Abstract The Mars advanced radar for subsurface and ionospheric sounding (MARSIS) on Mars Express is the first high-frequency sounding radar operating from orbital altitudes since the Apollo 17 Lunar Sounder flown in 1972. The radar operates from a highly elliptical orbit but acquires data only from altitudes lower than 1200 km. The periapsis altitude is 250 km. This radar has been succesfully operating since August 2005. The radar is a dual channel low-frequency sounder, operates between 1.3 and 5.5 MHz (MegaHertz) with wavelengths between 230 and 55 m in free space for subsurface sounding and between 0.1 and 5.5 MHz (wavelengths between 3000 and 55 m) for ionospheric sounding.
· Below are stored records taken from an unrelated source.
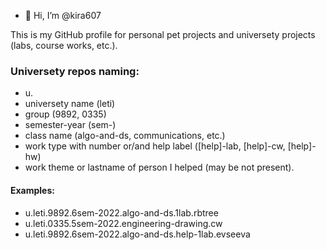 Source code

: - 👋 Hi, I’m @kira607

This is my GitHub profile for personal pet projects
and universety projects (labs, course works, etc.).

### Universety repos naming:

- u.
- universety name (leti)
- group (9892, 0335)
- semester-year (<N>sem-<yyyy>)
- class name (algo-and-ds, communications, etc.)
- work type with number or/and help label ([help]-<N>lab, [help]-cw, [help]-<N>hw)
- work theme or lastname of person I helped (may be not present).

#### Examples:
- u.leti.9892.6sem-2022.algo-and-ds.1lab.rbtree
- u.leti.0335.5sem-2022.engineering-drawing.cw
- u.leti.9892.6sem-2022.algo-and-ds.help-1lab.evseeva

<!--
- 👀 I’m interested in ...
- 🌱 I’m currently learning ...
- 💞️ I’m looking to collaborate on ...
- 📫 How to reach me ...
--->

<!---
kira607/kira607 is a ✨ special ✨ repository because its `README.md` (this file) appears on your GitHub profile.
You can click the Preview link to take a look at your changes.
--->
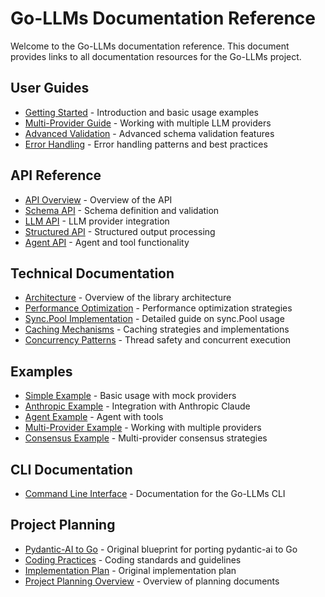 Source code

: # Go-LLMs Documentation Reference

Welcome to the Go-LLMs documentation reference. This document provides links to all documentation resources for the Go-LLMs project.

## User Guides

- [Getting Started](/docs/user-guide/getting-started.md) - Introduction and basic usage examples
- [Multi-Provider Guide](/docs/user-guide/multi-provider.md) - Working with multiple LLM providers
- [Advanced Validation](/docs/user-guide/advanced-validation.md) - Advanced schema validation features
- [Error Handling](/docs/user-guide/error-handling.md) - Error handling patterns and best practices

## API Reference

- [API Overview](/docs/api/README.md) - Overview of the API
- [Schema API](/docs/api/schema.md) - Schema definition and validation
- [LLM API](/docs/api/llm.md) - LLM provider integration
- [Structured API](/docs/api/structured.md) - Structured output processing
- [Agent API](/docs/api/agent.md) - Agent and tool functionality

## Technical Documentation

- [Architecture](/docs/technical/architecture.md) - Overview of the library architecture
- [Performance Optimization](/docs/technical/performance.md) - Performance optimization strategies
- [Sync.Pool Implementation](/docs/technical/sync-pool.md) - Detailed guide on sync.Pool usage
- [Caching Mechanisms](/docs/technical/caching.md) - Caching strategies and implementations
- [Concurrency Patterns](/docs/technical/concurrency.md) - Thread safety and concurrent execution

## Examples

- [Simple Example](/cmd/examples/simple/README.md) - Basic usage with mock providers
- [Anthropic Example](/cmd/examples/anthropic/README.md) - Integration with Anthropic Claude
- [Agent Example](/cmd/examples/agent/README.md) - Agent with tools
- [Multi-Provider Example](/cmd/examples/multi/README.md) - Working with multiple providers
- [Consensus Example](/cmd/examples/consensus/README.md) - Multi-provider consensus strategies

## CLI Documentation

- [Command Line Interface](/cmd/README.md) - Documentation for the Go-LLMs CLI

## Project Planning

- [Pydantic-AI to Go](/docs/plan/pydantic-ai-to-go.md) - Original blueprint for porting pydantic-ai to Go
- [Coding Practices](/docs/plan/coding-practices.md) - Coding standards and guidelines
- [Implementation Plan](/docs/plan/implementation-plan.md) - Original implementation plan
- [Project Planning Overview](/docs/plan/README.md) - Overview of planning documents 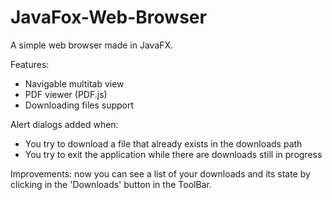 # JavaFox-Web-Browser
A simple web browser made in JavaFX.

Features:
- Navigable multitab view
- PDF viewer (PDF.js)
- Downloading files support

Alert dialogs added when:
- You try to download a file that already exists in the downloads path
- You try to exit the application while there are downloads still in progress

Improvements: now you can see a list of your downloads and its state by clicking in the 'Downloads' button in the ToolBar.
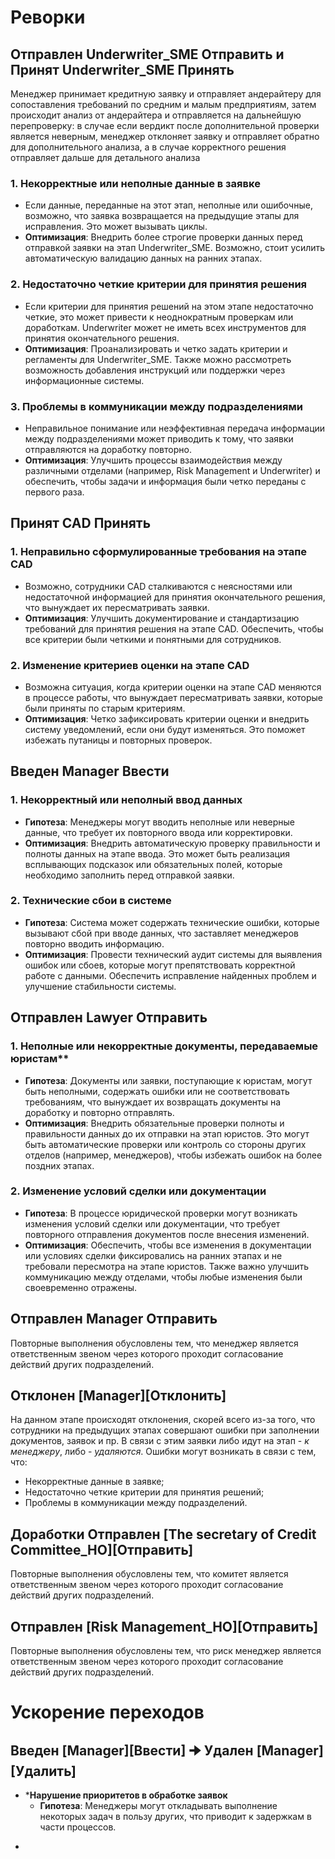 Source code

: # Реворки
## Отправлен Underwriter_SME Отправить и Принят Underwriter_SME Принять

Менеджер принимает кредитную заявку и отправляет андерайтеру для сопоставления требований по средним и малым предприятиям, затем происходит анализ от андерайтера и отправляется на дальнейшую перепроверку: в случае если вердикт после дополнительной проверки является неверным, менеджер отклоняет заявку и отправляет обратно для дополнительного анализа, а в случае корректного решения отправляет дальше для детального анализа 
### 1. Некорректные или неполные данные в заявке
- Если данные, переданные на этот этап, неполные или ошибочные, возможно, что заявка возвращается на предыдущие этапы для исправления. Это может вызывать циклы.
- **Оптимизация**: Внедрить более строгие проверки данных перед отправкой заявки на этап Underwriter_SME. Возможно, стоит усилить автоматическую валидацию данных на ранних этапах.

### 2. Недостаточно четкие критерии для принятия решения
- Если критерии для принятия решений на этом этапе недостаточно четкие, это может привести к неоднократным проверкам или доработкам. Underwriter может не иметь всех инструментов для принятия окончательного решения.
- **Оптимизация**: Проанализировать и четко задать критерии и регламенты для Underwriter_SME. Также можно рассмотреть возможность добавления инструкций или поддержки через информационные системы.
### 3. Проблемы в коммуникации между подразделениями
- Неправильное понимание или неэффективная передача информации между подразделениями может приводить к тому, что заявки отправляются на доработку повторно.
- **Оптимизация**: Улучшить процессы взаимодействия между различными отделами (например, Risk Management и Underwriter) и обеспечить, чтобы задачи и информация были четко переданы с первого раза.


## Принят CAD Принять

### 1. Неправильно сформулированные требования на этапе CAD
- Возможно, сотрудники CAD сталкиваются с неясностями или недостаточной информацией для принятия окончательного решения, что вынуждает их пересматривать заявки.
- **Оптимизация**: Улучшить документирование и стандартизацию требований для принятия решения на этапе CAD. Обеспечить, чтобы все критерии были четкими и понятными для сотрудников.

### 2. Изменение критериев оценки на этапе CAD
- Возможна ситуация, когда критерии оценки на этапе CAD меняются в процессе работы, что вынуждает пересматривать заявки, которые были приняты по старым критериям.
- **Оптимизация**: Четко зафиксировать критерии оценки и внедрить систему уведомлений, если они будут изменяться. Это поможет избежать путаницы и повторных проверок.

## Введен Manager Ввести
### 1. Некорректный или неполный ввод данных
- **Гипотеза**: Менеджеры могут вводить неполные или неверные данные, что требует их повторного ввода или корректировки.
- **Оптимизация**: Внедрить автоматическую проверку правильности и полноты данных на этапе ввода. Это может быть реализация всплывающих подсказок или обязательных полей, которые необходимо заполнить перед отправкой заявки.

### 2. Технические сбои в системе
- **Гипотеза**: Система может содержать технические ошибки, которые вызывают сбой при вводе данных, что заставляет менеджеров повторно вводить информацию.
- **Оптимизация**: Провести технический аудит системы для выявления ошибок или сбоев, которые могут препятствовать корректной работе с данными. Обеспечить исправление найденных проблем и улучшение стабильности системы.

## Отправлен Lawyer Отправить

### 1. Неполные или некорректные документы, передаваемые юристам**
- **Гипотеза**: Документы или заявки, поступающие к юристам, могут быть неполными, содержать ошибки или не соответствовать требованиям, что вынуждает их возвращать документы на доработку и повторно отправлять.
- **Оптимизация**: Внедрить обязательные проверки полноты и правильности данных до их отправки на этап юристов. Это могут быть автоматические проверки или контроль со стороны других отделов (например, менеджеров), чтобы избежать ошибок на более поздних этапах.
### 2. Изменение условий сделки или документации
- **Гипотеза**: В процессе юридической проверки могут возникать изменения условий сделки или документации, что требует повторного отправления документов после внесения изменений.
- **Оптимизация**: Обеспечить, чтобы все изменения в документации или условиях сделки фиксировались на ранних этапах и не требовали пересмотра на этапе юристов. Также важно улучшить коммуникацию между отделами, чтобы любые изменения были своевременно отражены.

## Отправлен Manager Отправить
Повторные выполнения обусловлены тем, что менеджер является ответственным звеном через которого проходит согласование действий других подразделений.

## Отклонен \[Manager]\[Отклонить]
На данном этапе происходят отклонения, скорей всего из-за того, что сотрудники на предыдущих этапах совершают ошибки при заполнении документов, заявок и пр. В связи с этим заявки либо идут на этап - *к менеджеру*, либо - *удаляются*. 
Ошибки могут возникать в связи с тем, что:
- Некорректные данные в заявке;
- Недостаточно четкие критерии для принятия решений;
- Проблемы в коммуникации между подразделений.


## Доработки Отправлен \[The secretary of Credit Committee_HO]\[Отправить]
Повторные выполнения обусловлены тем, что комитет является ответственным звеном через которого проходит согласование действий других подразделений.

## Отправлен \[Risk Management_HO]\[Отправить]
Повторные выполнения обусловлены тем, что риск менеджер является ответственным звеном через которого проходит согласование действий других подразделений.

# Ускорение переходов
## Введен \[Manager]\[Ввести] 🠊 Удален \[Manager]\[Удалить]
* ***Нарушение приоритетов в обработке заявок**
	- **Гипотеза**: Менеджеры могут откладывать выполнение некоторых задач в пользу других, что приводит к задержкам в части процессов.
-  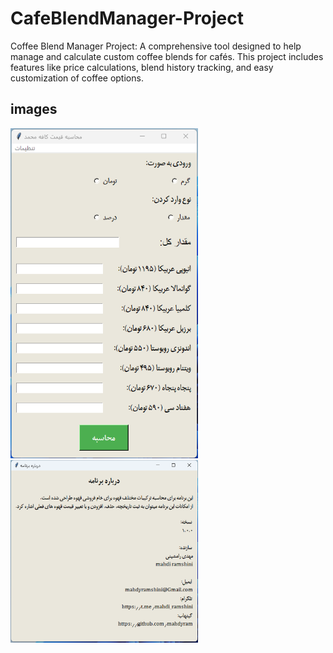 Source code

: # CafeBlendManager-Project
Coffee Blend Manager Project: A comprehensive tool designed to help manage and calculate custom coffee blends for cafés. This project includes features like price calculations, blend history tracking, and easy customization of coffee options.
## images
<img src="Images/coffee_image_1.png" alt="Coffee Image 1" width="300"/>
<img src="Images/coffee_image_2.png" alt="Coffee Image 2" width="300"/>
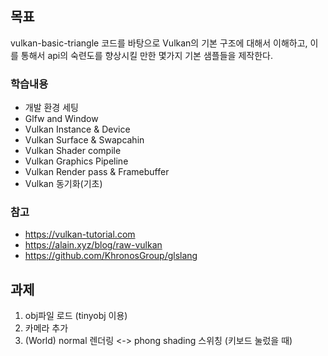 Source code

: ## 목표
vulkan-basic-triangle 코드를 바탕으로 Vulkan의 기본 구조에 대해서 이해하고, 이를 통해서 api의 숙련도를 향상시킬 만한  몇가지 기본 샘플들을 제작한다.

### 학습내용
- 개발 환경 세팅
- Glfw and Window
- Vulkan Instance & Device 
- Vulkan Surface & Swapcahin
- Vulkan Shader compile
- Vulkan Graphics Pipeline
- Vulkan Render pass & Framebuffer
- Vulkan 동기화(기초)


### 참고
- https://vulkan-tutorial.com
- https://alain.xyz/blog/raw-vulkan
- https://github.com/KhronosGroup/glslang


## 과제
1. obj파일 로드 (tinyobj 이용)
2. 카메라 추가
3. (World) normal 렌더링 <-> phong shading 스위칭 (키보드 눌렀을 때) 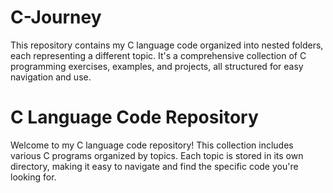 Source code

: # C-Journey
This repository contains my C language code organized into nested folders, each representing a different topic. It's a comprehensive collection of C programming exercises, examples, and projects, all structured for easy navigation and use.

# C Language Code Repository
Welcome to my C language code repository! This collection includes various C programs organized by topics. Each topic is stored in its own directory, making it easy to navigate and find the specific code you're looking for.
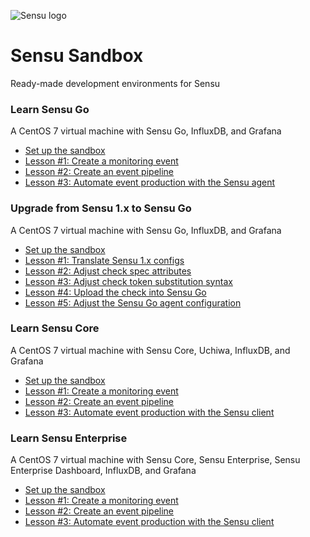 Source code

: ![Sensu logo](/images/sensu-logo.png)

# Sensu Sandbox
Ready-made development environments for Sensu

### Learn Sensu Go
A CentOS 7 virtual machine with Sensu Go, InfluxDB, and Grafana

- [Set up the sandbox](https://docs.sensu.io/sensu-go/latest/learn/learn-sensu-sandbox/#set-up-the-sandbox)
- [Lesson \#1: Create a monitoring event](https://docs.sensu.io/sensu-go/latest/learn/learn-sensu-sandbox/#lesson-1-create-a-sensu-observability-event)
- [Lesson \#2: Create an event pipeline](https://docs.sensu.io/sensu-go/latest/learn/learn-sensu-sandbox/#lesson-2-pipe-keepalive-events-into-slack)
- [Lesson \#3: Automate event production with the Sensu agent](https://docs.sensu.io/sensu-go/latest/learn/learn-sensu-sandbox/#lesson-3-automate-event-production-with-the-sensu-agent)

### Upgrade from Sensu 1.x to Sensu Go
A CentOS 7 virtual machine with Sensu Go, InfluxDB, and Grafana

- [Set up the sandbox](sensu-go/lesson_plans/check-upgrade#set-up-the-sandbox)
- [Lesson \#1: Translate Sensu 1.x configs](sensu-go/lesson_plans/check-upgrade#lesson-1-translate-sensu-1x-configs)
- [Lesson \#2: Adjust check spec attributes](sensu-go/lesson_plans/check-upgrade#lesson-2-adjust-check-spec-attributes)
- [Lesson \#3: Adjust check token substitution syntax](sensu-go/lesson_plans/check-upgrade#lesson-3-adjust-check-token-substitution-syntax)
- [Lesson \#4: Upload the check into Sensu Go](sensu-go/lesson_plans/check-upgrade#lesson-4-upload-the-check-into-sensu-go)
- [Lesson \#5: Adjust the Sensu Go agent configuration](sensu-go/lesson_plans/check-upgrade#lesson-5-adjust-the-sensu-go-agent-configuration)

### Learn Sensu Core
A CentOS 7 virtual machine with Sensu Core, Uchiwa, InfluxDB, and Grafana

- [Set up the sandbox](sensu/core#set-up-the-sandbox)
- [Lesson \#1: Create a monitoring event](sensu/core#lesson-1-create-a-monitoring-event)
- [Lesson \#2: Create an event pipeline](sensu/core#lesson-2-pipe-events-into-slack)
- [Lesson \#3: Automate event production with the Sensu client](sensu/core#lesson-3-automate-event-production-with-the-sensu-client)

### Learn Sensu Enterprise
A CentOS 7 virtual machine with Sensu Core, Sensu Enterprise, Sensu Enterprise Dashboard, InfluxDB, and Grafana

- [Set up the sandbox](sensu/enterprise#set-up-the-sandbox)
- [Lesson \#1: Create a monitoring event](sensu/enterprise#lesson-1-create-a-monitoring-event)
- [Lesson \#2: Create an event pipeline](sensu/enterprise#lesson-2-pipe-events-into-slack)
- [Lesson \#3: Automate event production with the Sensu client](sensu/enterprise#lesson-3-automate-event-production-with-the-sensu-client)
The subsurface sounder can operate at one or two-frequency bands out of four available bands at either like or cross polarization. The subsurface sounding radar transmits radio frequency (RF) pulses of 250 μs duration through a 40 m dipole antenna. The return echoes are then converted to digital form and temporarily stored on board for some digital processing. A second antenna, a monopole, provides reception for the cross-polarized return and its data are processed by a second channel. This processing reduces the data rate produced by the instrument to rates allowed by the spacecraft communications channel. These processed returns are then sent to Earth by the telecommunications system on the spacecraft. The advances in digital data acquisition and processing, since 1972, have enabled this technique to be used in a compact spacecraft science instrument.. This sounder has obtained returns from several kilometers below the surface of the Mars. The ionospheric sounder operates at altitudes greater than 800 km in a mode that sweeps the entire 0.1–5.5 MHz range. During ionospheric sounding, the transmitter sends a 91 μs tone at 127 pulses per second rate. The frequency sweep takes 7.3 s to complete the 0.1–5.5 MHz range. Operational aspects of the instrument are described, including the selection of frequency bands and receive antenna selection, which are based on the expected solar zenith angle. The process of data take planning as well as data archiving are described. Results of both subsurface and ionospheric sounding are presented.